Drown the ground with roundup? Like two cups every few years per acre? Creating monster weeds? How? I have no monster weeds, because there is such a thing as crop and herbicide rotation. The fools who get into trouble, are those who over use a herbicide. Did you know, that long before glyphosate, there were resistant weeds? This is not a new issue, and farmers who are on top of it and plan, will never have resistant problems.


----------



## jwal10 (Jun 5, 2010)

farmerDale said:


> If you are an "organic" grain farmer, you use piles of tillage.
> ....The fools who get into trouble, are those who over use a herbicide.


I see you still don't want to discuss anything, you want to bully others to "see" your point of view.

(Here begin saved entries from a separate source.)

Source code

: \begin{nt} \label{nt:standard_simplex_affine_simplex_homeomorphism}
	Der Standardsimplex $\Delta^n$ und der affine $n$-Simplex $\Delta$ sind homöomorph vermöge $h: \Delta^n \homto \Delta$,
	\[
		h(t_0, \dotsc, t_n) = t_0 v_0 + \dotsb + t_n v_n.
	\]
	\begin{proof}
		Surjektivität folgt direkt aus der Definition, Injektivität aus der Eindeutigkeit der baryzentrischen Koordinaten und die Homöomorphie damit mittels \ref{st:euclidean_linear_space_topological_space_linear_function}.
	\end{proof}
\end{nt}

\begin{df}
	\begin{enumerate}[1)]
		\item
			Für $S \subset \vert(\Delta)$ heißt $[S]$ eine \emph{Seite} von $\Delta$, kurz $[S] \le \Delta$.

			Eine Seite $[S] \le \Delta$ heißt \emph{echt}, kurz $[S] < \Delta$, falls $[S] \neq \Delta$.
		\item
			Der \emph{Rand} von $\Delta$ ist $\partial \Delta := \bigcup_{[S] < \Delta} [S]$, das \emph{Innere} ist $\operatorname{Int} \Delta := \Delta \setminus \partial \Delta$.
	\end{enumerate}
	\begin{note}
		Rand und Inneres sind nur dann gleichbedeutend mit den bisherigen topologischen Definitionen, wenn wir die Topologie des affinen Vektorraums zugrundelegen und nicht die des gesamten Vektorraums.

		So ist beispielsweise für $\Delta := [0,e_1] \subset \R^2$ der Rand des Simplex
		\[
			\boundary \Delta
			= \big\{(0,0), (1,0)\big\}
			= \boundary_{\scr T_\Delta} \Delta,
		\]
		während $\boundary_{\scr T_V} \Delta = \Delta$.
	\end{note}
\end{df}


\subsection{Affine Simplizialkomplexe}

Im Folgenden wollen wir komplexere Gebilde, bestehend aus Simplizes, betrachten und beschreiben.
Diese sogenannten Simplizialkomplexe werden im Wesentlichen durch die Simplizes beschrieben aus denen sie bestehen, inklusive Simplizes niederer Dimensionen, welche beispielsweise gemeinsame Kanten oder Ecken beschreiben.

You will never grow "organic" because you don't want to. You want to "farm" the easy way. Natural farming is not easy, never was. It is a way of life, done for the long haul as I have said before. Yes a lot of rotation, companion planting, tillage at the right time and use of rotation crops so you do not "mine" the soil. It is a mind change from the "grow" for the masses modern farming, it is sustainable farming. After all, it was done for centuries. Only way the Indians knew before the white man came and then the white man used until chemicals were "discovered". Here, land was put into set aside in the 50's, Land bank, rotated out of use, to improve the soil, it came back and is better today for it. If crops were grown closer to end use, there would be so much less waste. Sustainable farming. I know many will never do it, but it can be done. Probably not where you are, wanting to only grow grains, when and where you want, when you want. It takes planning and diversification. You have beat this to death, never changed a mind, but still bring it back to stir the pot....James


----------



## farmerDale (Jan 8, 2011)

jwal10 said:


> I see you still don't want to discuss anything, you want to bully others to "see" your point of view.
> 
> You will never grow "organic" because you don't want to. You want to "farm" the easy way. Natural farming is not easy, never was. It is a way of life, done for the long haul as I have said before. Yes a lot of rotation, companion planting, tillage at the right time and use of rotation crops so you do not "mine" the soil. It is a mind change from the "grow" for the masses modern farming, it is sustainable farming. After all, it was done for centuries. Only way the Indians knew before the white man came and then the white man used until chemicals were "discovered". Here, land was put into set aside in the 50's, Land bank, rotated out of use, to improve the soil, it came back and is better today for it. If crops were grown closer to end use, there would be so much less waste. Sustainable farming. I know many will never do it, but it can be done. Probably not where you are, wanting to only grow grains, when and where you want, when you want. It takes planning and diversification. You have beat this to death, never changed a mind, but still bring it back to stir the pot....James



I will respond more thoroughly later tonight. I have a plugged baler I need to get at. lol


----------



## GunMonkeyIntl (May 13, 2013)

Dale, you know Paisley's gone right? Your last thread on this exact same topic trolled her into a ban. I don't think you're going to get the bites you were hoping for this time. 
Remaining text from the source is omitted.